What to Know
An admitted registered sex offender is suing the Lancaster School District.
The sex offender alleges he is being wrongfully denied access to his child's school.
The plaintiff is the father of a 5-year-old boy who attends kindergarten at El Dorado Elementary School.
An admitted registered sex offender is suing the Lancaster School District, alleging he is being wrongfully denied access to his child's school and to be involved in his son's education in defiance of the law.
The man, identified only as John Doe in the Los Angeles Superior Court lawsuit filed Monday, is asking a judge to declare that the state Penal Code does not deny the plaintiff and other registrants access to school grounds for "lawful business."
A representative for the district did not immediately reply to a request for comment.
The plaintiff is the father of a 5-year-old boy who attends kindergarten at El Dorado Elementary School and is being assessed for special education needs, according to the complaint.
"Plaintiff seeks to be actively involved in his child's education," the suit says.
Specifically, he wants to direct the education of his child and accompany the boy to and from school to protect him, according to his court papers, which say he also wants to attend parent-teacher conferences, ceremonies and other "milestones" in his son's learning process.

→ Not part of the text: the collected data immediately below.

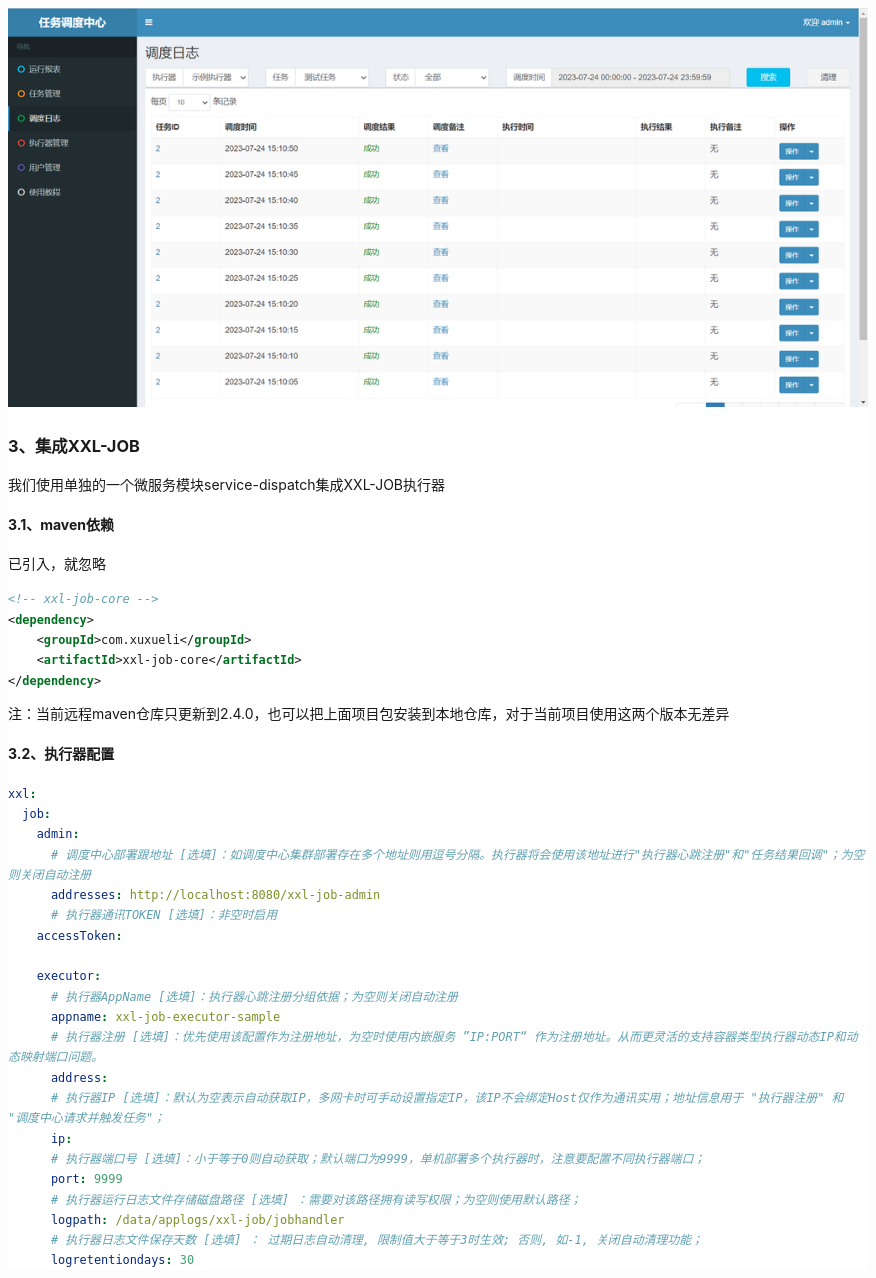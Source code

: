 ![69018267735](assets/1690182677356.png)



### 3、集成XXL-JOB

我们使用单独的一个微服务模块service-dispatch集成XXL-JOB执行器

#### 3.1、maven依赖

已引入，就忽略

```xml
<!-- xxl-job-core -->
<dependency>
    <groupId>com.xuxueli</groupId>
    <artifactId>xxl-job-core</artifactId>
</dependency>
```

注：当前远程maven仓库只更新到2.4.0，也可以把上面项目包安装到本地仓库，对于当前项目使用这两个版本无差异



#### 3.2、执行器配置

```yaml
xxl:
  job:
    admin:
      # 调度中心部署跟地址 [选填]：如调度中心集群部署存在多个地址则用逗号分隔。执行器将会使用该地址进行"执行器心跳注册"和"任务结果回调"；为空则关闭自动注册
      addresses: http://localhost:8080/xxl-job-admin
      # 执行器通讯TOKEN [选填]：非空时启用
    accessToken: 

    executor:
      # 执行器AppName [选填]：执行器心跳注册分组依据；为空则关闭自动注册
      appname: xxl-job-executor-sample
      # 执行器注册 [选填]：优先使用该配置作为注册地址，为空时使用内嵌服务 ”IP:PORT“ 作为注册地址。从而更灵活的支持容器类型执行器动态IP和动态映射端口问题。
      address:
      # 执行器IP [选填]：默认为空表示自动获取IP，多网卡时可手动设置指定IP，该IP不会绑定Host仅作为通讯实用；地址信息用于 "执行器注册" 和 "调度中心请求并触发任务"；
      ip:
      # 执行器端口号 [选填]：小于等于0则自动获取；默认端口为9999，单机部署多个执行器时，注意要配置不同执行器端口；
      port: 9999
      # 执行器运行日志文件存储磁盘路径 [选填] ：需要对该路径拥有读写权限；为空则使用默认路径；
      logpath: /data/applogs/xxl-job/jobhandler
      # 执行器日志文件保存天数 [选填] ： 过期日志自动清理, 限制值大于等于3时生效; 否则, 如-1, 关闭自动清理功能；
      logretentiondays: 30
```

On Jan. 29, the district, via an email from an administrator, denied Doe's request to enter the campus, according to the suit, which says the "rejection did not include a reason for denying plaintiff's access to the school campus."
The Penal Code states that a registered sex offender who goes on school grounds without a lawful reason and written permission is guilty of a misdemeanor, the suit states.
Doe says he disclosed to the district that he was a registered sex offender and requested permission in writing to enter his child's school in order to take him to and from home to his classes as well as for other purposes allowed under the law.
"School officials denied this request," the suit states.
The Penal Code does not give school districts the discretion to deny registrants such as Doe permission for any and all purposes to go onto his child's campus and exercise his rights under the state Education Code and the Parents' Bill of Rights, according to the suit.
The district's refusal to allow Doe onto his son's school grounds for lawful purposes "is both inconsistent and in conflict with California law" and "an abuse of discretion," the suit alleges.
Since registering as a sex offender, Doe has not committed any additional sex offenses, according to his lawsuit.